Panela de pressão: antes e depois

Cozinhar ainda não é minha atividade favorita ou a minha primeira opção se tenho escolha, mas desde que ganhei intimidade com a panela de pressão passei a ver a situação de outra forma

 

por Isabel Teles

Arte: Camila Paim

 

Mais ou menos no terceiro mês daquilo que se convencionou chamar de quarentena, eu comecei a criar marcos para me situar no tempo. Assim, dividi o período de isolamento em uma série de “antes e depois”. Antes e depois da queda de alguns ministros, da retomada das aulas, do reencontro com a família, e por aí vai.

Pode parecer trivial, mas considero o mais marcante dos acontecimentos da pandemia o dia em que eu usei uma panela de pressão. Foi numa segunda-feira, 22 de junho de 2020, que eu cozinhei feijão sozinha pela primeira vez em 24 anos — sete deles morando sozinha. 

O antes e depois da panela de pressão mudou tudo.

Não me incomoda admitir que prefiro ficar longe do fogão. Antes, eu achava chique e moderno anunciar meu desgosto pela cozinha. Eu me sentia quebrando estereótipos de gênero e me livrando de uma série de opressões. Cozinhar ainda não é minha atividade favorita ou a minha primeira opção se tenho escolha, mas desde que ganhei intimidade com panela de pressão passei a ver a situação de outra forma. 

Muitas pessoas têm medo da panela de pressão. Eu não. Comigo, a situação era uma mistura de preguiça e falta de necessidade. Já havia acompanhado o preparo inúmeras vezes, sabia o que era preciso fazer, mas nunca tinha me arriscado sozinha porque não tinha um motivo que justificasse todo o trabalho. 

Eu sou do tipo que toma decisões importantes sem fazer muito alarde. Com a panela de pressão foi assim. 

Cresci comendo arroz e feijão todos os dias. Quando percebi que estava há semanas sem comer o que eu gosto — já que com a impossibilidade de visitas da minha mãe, as porções congeladas haviam acabado — e que era inviável, e ruim, continuar pedindo delivery, decidi que faria feijão. 

O processo é, na realidade, bastante simples. Apesar das histórias de explosão de panelas e de feijão espalhado por toda a cozinha, há pouco que possa dar errado. Com isso em mente, numa manhã, lavei a panela de pressão, que estava um tanto empoeirada no fundo do armário, fritei alho e cebola, juntei o feijão e a água e esperei. 

15 minutos até a panela pegar pressão e mais meia hora para a receita ficar pronta. 

Abrir a panela no final e conferir se tudo deu certo é a melhor parte. A sensação é realmente de conquista. Da primeira vez, o orgulho foi tanto que liguei para a minha mãe e postei fotos nas redes sociais. Mesmo sem fazer tanta festa, continuo empolgada com o resultado toda vez que abro a panela.

Aprendi alguns truques e ganhei habilidade ao longo das semanas. Hoje, posso dizer que faço um bom feijão. Mais do que isso, sou uma exímia operadora da panela de pressão. Não foi algo planejado para mudar a minha vida, mas de certa forma mudou. 

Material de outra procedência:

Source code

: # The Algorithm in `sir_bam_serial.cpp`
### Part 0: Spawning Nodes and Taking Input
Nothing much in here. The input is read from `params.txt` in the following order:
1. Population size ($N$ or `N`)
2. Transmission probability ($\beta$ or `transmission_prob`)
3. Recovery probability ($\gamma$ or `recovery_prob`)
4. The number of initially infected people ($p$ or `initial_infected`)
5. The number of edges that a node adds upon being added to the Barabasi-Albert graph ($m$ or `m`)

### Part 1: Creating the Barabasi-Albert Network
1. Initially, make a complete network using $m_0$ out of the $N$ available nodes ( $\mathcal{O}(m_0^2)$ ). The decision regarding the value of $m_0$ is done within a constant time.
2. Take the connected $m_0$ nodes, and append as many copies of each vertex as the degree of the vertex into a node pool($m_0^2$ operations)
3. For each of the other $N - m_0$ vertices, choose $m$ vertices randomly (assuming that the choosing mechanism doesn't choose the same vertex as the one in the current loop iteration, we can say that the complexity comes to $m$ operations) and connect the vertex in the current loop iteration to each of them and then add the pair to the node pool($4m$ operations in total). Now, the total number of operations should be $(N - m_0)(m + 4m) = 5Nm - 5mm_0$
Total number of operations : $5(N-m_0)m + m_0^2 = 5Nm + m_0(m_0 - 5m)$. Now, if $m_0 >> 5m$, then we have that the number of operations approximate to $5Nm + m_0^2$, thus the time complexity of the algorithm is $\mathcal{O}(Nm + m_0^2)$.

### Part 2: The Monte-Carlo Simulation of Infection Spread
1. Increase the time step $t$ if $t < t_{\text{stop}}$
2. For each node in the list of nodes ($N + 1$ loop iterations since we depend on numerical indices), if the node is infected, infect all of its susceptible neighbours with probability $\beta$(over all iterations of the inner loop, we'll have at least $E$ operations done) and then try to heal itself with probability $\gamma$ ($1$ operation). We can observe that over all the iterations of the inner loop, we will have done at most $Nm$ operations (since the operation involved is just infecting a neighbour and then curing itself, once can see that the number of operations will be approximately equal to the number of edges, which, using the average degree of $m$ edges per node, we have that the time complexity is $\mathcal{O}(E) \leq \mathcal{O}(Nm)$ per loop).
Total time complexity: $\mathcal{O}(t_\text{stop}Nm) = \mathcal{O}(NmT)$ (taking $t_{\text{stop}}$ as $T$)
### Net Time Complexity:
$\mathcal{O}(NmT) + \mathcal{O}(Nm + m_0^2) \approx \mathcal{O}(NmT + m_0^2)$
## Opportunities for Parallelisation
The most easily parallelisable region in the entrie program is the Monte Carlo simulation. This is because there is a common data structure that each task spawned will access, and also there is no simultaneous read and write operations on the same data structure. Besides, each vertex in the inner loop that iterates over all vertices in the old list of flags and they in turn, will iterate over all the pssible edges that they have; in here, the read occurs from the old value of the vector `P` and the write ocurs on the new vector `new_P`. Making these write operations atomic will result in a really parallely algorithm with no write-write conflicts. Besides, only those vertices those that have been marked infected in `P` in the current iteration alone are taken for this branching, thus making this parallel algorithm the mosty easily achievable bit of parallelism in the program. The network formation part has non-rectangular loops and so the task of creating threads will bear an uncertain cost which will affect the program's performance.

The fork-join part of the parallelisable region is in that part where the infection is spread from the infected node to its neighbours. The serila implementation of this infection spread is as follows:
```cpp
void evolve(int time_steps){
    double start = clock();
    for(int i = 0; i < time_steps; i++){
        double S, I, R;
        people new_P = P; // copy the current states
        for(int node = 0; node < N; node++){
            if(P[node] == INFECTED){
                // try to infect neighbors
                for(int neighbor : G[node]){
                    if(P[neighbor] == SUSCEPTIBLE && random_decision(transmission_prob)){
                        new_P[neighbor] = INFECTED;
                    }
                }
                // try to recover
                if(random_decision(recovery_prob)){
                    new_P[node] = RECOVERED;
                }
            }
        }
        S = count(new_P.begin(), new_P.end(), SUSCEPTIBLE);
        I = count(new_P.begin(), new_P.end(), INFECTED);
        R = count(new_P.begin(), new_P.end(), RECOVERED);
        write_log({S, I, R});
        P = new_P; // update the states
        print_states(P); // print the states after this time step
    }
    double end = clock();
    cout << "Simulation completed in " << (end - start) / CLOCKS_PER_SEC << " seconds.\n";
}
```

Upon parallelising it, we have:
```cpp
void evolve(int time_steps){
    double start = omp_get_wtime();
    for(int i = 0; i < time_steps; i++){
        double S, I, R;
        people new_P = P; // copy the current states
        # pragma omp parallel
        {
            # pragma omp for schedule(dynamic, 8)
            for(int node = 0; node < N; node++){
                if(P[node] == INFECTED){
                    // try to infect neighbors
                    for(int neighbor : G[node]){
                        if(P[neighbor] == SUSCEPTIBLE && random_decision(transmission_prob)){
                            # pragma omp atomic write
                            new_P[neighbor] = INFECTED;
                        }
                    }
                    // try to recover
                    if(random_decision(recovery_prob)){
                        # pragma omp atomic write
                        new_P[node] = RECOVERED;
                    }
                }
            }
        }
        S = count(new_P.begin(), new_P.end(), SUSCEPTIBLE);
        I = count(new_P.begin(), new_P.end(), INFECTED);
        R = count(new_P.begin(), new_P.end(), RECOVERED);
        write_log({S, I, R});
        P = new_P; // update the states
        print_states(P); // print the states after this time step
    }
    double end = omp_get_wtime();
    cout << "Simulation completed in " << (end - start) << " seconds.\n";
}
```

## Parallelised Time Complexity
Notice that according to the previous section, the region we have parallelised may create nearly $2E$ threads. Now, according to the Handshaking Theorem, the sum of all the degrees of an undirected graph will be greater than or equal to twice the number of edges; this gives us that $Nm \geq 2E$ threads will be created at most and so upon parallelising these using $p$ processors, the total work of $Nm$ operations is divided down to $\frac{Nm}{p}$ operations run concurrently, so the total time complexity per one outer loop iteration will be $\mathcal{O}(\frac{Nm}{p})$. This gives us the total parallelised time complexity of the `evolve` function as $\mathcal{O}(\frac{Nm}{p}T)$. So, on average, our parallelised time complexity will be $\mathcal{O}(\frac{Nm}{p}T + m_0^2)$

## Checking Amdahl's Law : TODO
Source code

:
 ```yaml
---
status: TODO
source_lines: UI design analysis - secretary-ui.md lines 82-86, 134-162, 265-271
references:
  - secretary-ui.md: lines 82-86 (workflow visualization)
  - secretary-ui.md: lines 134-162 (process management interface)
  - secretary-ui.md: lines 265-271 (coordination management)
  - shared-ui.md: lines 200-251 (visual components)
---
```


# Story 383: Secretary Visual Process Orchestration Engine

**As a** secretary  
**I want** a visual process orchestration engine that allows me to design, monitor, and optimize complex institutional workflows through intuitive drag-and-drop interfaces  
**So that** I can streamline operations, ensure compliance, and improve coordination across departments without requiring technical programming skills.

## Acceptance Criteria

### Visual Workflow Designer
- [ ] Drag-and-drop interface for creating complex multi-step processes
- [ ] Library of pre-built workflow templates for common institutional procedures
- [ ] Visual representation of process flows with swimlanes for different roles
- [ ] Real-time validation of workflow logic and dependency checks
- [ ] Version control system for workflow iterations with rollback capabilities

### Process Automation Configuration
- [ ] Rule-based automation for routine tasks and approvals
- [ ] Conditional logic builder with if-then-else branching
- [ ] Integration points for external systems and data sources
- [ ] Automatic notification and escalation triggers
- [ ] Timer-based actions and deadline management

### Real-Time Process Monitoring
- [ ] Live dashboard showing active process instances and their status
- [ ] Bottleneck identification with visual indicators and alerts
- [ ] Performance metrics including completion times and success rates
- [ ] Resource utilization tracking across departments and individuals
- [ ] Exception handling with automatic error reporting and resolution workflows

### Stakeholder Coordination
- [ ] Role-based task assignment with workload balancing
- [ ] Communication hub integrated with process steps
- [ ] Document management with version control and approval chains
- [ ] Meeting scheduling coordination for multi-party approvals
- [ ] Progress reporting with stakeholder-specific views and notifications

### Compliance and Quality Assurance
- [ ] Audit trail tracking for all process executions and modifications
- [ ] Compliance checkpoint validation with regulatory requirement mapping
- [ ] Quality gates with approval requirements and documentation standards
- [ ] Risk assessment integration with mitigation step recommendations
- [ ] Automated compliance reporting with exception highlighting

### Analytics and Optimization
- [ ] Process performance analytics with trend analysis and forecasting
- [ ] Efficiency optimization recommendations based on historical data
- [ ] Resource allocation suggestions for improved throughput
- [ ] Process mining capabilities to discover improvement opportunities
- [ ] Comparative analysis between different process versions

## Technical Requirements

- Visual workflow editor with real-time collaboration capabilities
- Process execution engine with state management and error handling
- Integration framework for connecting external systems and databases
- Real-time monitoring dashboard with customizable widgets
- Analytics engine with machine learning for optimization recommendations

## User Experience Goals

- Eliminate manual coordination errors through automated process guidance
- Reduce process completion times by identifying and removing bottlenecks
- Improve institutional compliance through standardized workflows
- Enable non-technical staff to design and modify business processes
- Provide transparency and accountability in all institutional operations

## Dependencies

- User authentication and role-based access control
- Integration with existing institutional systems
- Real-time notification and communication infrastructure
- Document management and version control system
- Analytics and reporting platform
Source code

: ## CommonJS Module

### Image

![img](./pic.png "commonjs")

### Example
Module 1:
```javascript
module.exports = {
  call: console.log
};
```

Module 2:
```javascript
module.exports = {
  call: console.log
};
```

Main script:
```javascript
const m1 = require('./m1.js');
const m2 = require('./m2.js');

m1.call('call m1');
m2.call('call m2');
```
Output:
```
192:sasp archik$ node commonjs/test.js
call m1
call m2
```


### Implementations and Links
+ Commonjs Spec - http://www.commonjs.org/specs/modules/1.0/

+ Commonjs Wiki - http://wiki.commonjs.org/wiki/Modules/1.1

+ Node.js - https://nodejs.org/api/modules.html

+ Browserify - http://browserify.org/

Antes, eu “me virava” na cozinha, com algumas limitações e sem pensar muito no assunto. Depois da panela de pressão, sinto que finalmente posso dizer que sei cozinhar. Há algo de mágico em transformar alimentos, uma mistura de sabedoria e cuidado que eu finalmente começo a conhecer. 

Ainda assim, cozinhar é mais uma atividade doméstica invisível e subvalorizada, apesar de absolutamente essencial. Talvez por isso, eu tenha tentado me afastar da função por anos. Mas a quarentena mudou tudo, e o reencontro foi inevitável.

Pode ser fruto de uma sensibilidade provocada pela pandemia ou qualquer outra coisa, mas dominar a panela de pressão passou a representar confiança, força e independência — questões sobre as quais jamais imaginei refletir enquanto fazia o almoço.

Ainda bem que naquela segunda-feira eu decidi comer feijão.